Start of Records for this exercise

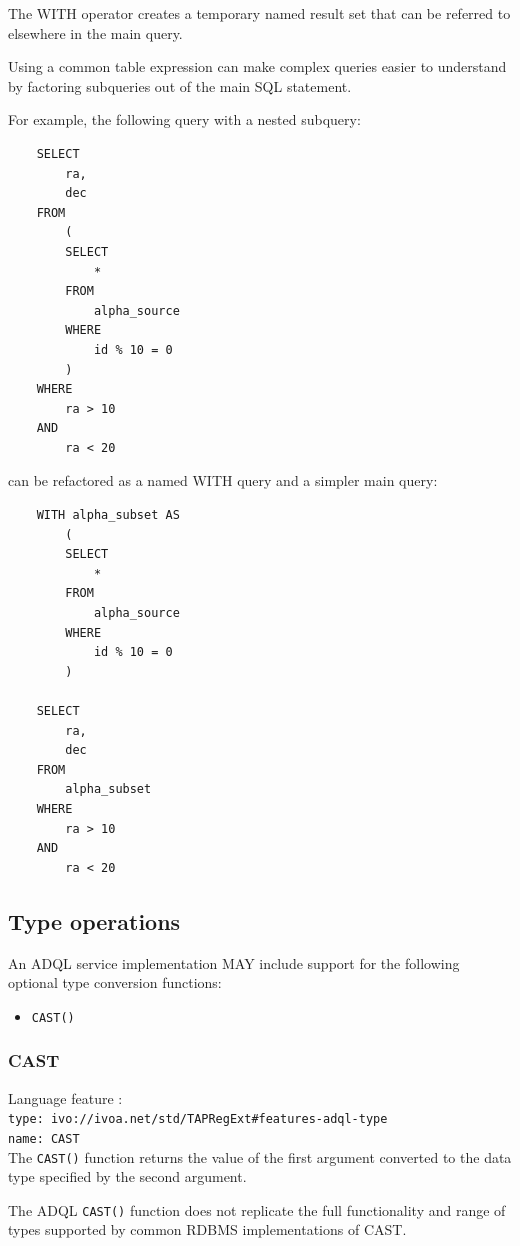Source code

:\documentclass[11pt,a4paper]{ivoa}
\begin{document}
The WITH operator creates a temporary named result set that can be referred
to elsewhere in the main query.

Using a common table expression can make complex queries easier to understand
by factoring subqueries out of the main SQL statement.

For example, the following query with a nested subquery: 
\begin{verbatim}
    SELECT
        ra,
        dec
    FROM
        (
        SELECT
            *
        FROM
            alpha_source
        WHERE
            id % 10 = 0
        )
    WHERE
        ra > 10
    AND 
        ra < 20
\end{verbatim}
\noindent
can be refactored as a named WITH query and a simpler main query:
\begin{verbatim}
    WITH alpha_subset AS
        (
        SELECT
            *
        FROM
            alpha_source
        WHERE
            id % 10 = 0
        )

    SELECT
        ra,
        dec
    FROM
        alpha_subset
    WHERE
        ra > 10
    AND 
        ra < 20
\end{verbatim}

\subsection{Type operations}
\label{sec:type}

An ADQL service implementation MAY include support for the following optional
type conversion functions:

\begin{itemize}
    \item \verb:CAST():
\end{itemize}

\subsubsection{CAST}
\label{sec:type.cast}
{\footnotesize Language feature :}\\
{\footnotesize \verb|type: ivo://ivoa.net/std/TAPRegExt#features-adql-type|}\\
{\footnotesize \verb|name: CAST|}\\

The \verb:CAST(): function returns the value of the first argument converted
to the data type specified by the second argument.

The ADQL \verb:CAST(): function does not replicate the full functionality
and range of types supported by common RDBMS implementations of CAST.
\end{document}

End of Records for this exercise
Start of Records for this exercise

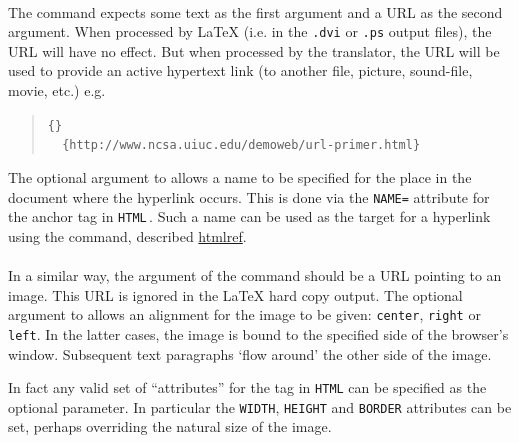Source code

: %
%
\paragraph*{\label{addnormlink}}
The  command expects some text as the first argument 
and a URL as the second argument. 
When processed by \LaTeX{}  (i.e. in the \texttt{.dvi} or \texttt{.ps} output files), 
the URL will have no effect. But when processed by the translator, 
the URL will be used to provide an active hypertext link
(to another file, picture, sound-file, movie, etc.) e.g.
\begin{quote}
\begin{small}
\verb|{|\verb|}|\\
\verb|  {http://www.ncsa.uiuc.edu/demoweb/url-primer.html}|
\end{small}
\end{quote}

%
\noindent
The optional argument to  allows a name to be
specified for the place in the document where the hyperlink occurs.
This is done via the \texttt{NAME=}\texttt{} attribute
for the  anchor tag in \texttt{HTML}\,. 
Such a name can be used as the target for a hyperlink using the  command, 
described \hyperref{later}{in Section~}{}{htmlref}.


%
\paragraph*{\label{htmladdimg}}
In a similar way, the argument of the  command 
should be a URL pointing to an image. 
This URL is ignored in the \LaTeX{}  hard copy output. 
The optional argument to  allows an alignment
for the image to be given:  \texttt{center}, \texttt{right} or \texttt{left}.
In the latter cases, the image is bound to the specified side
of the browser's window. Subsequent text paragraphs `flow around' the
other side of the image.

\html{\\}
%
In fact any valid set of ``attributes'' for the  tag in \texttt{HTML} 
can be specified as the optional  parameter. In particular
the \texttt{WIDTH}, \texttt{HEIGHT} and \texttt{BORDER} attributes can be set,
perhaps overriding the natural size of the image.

End of Records for this exercise

▸ **Work request**:
Looking at the data above, return every line from the one with "anchor tag in" down to the one with "perhaps overriding the", exactly and inclusively.

▸ **Written answer**:
for the  anchor tag in \texttt{HTML}\,. 
Such a name can be used as the target for a hyperlink using the  command, 
described \hyperref{later}{in Section~}{}{htmlref}.


%
\paragraph*{\label{htmladdimg}}
In a similar way, the argument of the  command 
should be a URL pointing to an image. 
This URL is ignored in the \LaTeX{}  hard copy output. 
The optional argument to  allows an alignment
for the image to be given:  \texttt{center}, \texttt{right} or \texttt{left}.
In the latter cases, the image is bound to the specified side
of the browser's window. Subsequent text paragraphs `flow around' the
other side of the image.

\html{\\}
%
In fact any valid set of ``attributes'' for the  tag in \texttt{HTML} 
can be specified as the optional  parameter. In particular
the \texttt{WIDTH}, \texttt{HEIGHT} and \texttt{BORDER} attributes can be set,
perhaps overriding the natural size of the image.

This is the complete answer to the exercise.